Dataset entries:
-------
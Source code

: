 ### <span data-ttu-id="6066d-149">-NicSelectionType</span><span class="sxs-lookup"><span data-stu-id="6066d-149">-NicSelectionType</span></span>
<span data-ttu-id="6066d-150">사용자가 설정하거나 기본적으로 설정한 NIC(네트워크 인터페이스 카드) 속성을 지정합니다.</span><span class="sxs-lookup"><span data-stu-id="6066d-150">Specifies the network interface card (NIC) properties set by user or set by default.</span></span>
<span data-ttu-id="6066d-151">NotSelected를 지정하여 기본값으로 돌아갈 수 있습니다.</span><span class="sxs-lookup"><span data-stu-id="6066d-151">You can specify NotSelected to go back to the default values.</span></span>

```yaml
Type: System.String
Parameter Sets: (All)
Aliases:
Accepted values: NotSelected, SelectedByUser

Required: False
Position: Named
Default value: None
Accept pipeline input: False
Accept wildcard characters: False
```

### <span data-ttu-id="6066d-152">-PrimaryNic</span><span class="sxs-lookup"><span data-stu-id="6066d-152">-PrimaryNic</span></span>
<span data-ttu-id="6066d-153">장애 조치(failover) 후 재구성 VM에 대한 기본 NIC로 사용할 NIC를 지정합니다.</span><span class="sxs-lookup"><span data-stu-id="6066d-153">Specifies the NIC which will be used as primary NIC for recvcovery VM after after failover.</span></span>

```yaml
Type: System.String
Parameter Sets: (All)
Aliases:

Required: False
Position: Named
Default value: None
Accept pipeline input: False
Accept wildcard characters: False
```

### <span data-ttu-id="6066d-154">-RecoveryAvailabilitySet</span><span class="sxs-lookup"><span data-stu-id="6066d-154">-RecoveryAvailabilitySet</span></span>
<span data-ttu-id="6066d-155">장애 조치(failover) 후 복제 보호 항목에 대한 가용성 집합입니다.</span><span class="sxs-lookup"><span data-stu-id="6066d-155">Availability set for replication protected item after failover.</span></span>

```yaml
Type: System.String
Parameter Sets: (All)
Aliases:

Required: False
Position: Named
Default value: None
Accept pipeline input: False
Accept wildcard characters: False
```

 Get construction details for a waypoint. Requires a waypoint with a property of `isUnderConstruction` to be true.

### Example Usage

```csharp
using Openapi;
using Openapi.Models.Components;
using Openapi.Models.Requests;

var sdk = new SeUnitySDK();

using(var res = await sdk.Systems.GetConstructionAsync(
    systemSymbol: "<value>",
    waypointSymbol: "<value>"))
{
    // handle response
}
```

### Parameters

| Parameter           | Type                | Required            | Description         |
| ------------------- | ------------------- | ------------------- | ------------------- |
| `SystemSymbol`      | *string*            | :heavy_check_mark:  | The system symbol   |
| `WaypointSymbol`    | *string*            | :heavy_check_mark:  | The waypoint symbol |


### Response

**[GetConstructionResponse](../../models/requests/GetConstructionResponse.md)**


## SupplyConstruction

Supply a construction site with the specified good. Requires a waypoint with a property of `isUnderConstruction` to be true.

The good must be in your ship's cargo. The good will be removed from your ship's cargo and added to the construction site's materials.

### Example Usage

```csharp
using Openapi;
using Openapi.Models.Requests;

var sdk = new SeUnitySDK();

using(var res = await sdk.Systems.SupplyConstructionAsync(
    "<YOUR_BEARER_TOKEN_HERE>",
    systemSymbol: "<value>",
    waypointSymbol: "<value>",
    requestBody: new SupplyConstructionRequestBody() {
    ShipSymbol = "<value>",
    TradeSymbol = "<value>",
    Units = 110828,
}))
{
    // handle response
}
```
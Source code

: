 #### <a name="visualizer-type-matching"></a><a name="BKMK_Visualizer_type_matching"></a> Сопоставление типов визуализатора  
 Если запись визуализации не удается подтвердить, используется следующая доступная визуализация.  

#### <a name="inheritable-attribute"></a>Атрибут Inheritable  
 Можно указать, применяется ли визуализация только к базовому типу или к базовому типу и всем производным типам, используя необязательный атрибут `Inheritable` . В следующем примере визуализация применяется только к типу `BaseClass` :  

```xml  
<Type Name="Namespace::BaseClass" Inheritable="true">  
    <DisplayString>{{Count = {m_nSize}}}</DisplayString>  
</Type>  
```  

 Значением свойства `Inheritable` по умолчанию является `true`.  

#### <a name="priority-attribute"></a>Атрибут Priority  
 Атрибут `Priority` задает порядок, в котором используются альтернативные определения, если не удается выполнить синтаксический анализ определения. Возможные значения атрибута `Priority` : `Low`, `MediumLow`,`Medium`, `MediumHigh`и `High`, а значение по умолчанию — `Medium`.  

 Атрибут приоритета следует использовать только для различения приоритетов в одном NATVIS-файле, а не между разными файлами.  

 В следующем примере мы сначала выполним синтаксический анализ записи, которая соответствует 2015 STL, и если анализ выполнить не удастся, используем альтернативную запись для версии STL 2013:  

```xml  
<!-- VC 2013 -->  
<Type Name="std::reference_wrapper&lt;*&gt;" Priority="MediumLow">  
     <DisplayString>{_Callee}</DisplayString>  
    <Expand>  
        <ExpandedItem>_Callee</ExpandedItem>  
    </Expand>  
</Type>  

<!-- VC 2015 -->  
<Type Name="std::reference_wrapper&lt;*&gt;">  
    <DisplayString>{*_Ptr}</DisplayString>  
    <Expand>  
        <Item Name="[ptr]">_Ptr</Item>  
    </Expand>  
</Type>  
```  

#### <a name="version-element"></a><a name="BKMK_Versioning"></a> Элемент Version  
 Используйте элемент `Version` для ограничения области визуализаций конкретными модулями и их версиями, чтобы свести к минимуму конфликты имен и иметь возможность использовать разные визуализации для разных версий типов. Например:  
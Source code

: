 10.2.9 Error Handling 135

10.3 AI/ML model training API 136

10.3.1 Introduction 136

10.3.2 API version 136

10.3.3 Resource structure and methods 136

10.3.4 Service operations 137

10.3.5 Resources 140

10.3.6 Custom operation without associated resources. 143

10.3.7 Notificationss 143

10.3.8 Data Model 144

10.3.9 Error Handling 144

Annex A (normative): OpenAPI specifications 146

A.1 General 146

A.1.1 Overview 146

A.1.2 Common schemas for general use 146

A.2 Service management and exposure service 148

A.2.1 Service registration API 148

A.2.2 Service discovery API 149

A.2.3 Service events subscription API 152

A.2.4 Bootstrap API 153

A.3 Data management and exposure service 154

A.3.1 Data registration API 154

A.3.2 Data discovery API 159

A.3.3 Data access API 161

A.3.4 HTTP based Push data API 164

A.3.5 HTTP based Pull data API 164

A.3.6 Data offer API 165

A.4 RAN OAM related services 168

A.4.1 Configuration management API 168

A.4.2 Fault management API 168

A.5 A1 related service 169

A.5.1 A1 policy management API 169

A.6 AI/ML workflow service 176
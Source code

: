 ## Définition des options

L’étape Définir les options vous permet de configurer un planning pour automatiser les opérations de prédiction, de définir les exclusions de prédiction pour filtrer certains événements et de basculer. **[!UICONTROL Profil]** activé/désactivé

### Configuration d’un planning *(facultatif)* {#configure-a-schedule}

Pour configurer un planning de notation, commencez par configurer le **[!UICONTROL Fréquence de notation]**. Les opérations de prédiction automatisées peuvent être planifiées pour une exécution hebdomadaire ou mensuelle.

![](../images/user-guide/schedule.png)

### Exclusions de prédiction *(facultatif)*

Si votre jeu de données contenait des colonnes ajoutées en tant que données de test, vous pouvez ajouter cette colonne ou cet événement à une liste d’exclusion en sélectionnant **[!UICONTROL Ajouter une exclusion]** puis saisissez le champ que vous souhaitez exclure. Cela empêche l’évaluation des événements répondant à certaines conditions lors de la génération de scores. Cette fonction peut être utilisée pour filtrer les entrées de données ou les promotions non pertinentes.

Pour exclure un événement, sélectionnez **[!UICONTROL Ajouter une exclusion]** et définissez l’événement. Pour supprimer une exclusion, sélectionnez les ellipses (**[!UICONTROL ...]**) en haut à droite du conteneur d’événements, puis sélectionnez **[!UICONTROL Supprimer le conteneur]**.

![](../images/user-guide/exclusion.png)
-------
YOUR INSTRUCTIONS => Across all the records above, find each line with "attribute" in it and copy it.

SOLUTION TO THIS PROBLEM =>
#### <a name="inheritable-attribute"></a>Атрибут Inheritable  
#### <a name="priority-attribute"></a>Атрибут Priority  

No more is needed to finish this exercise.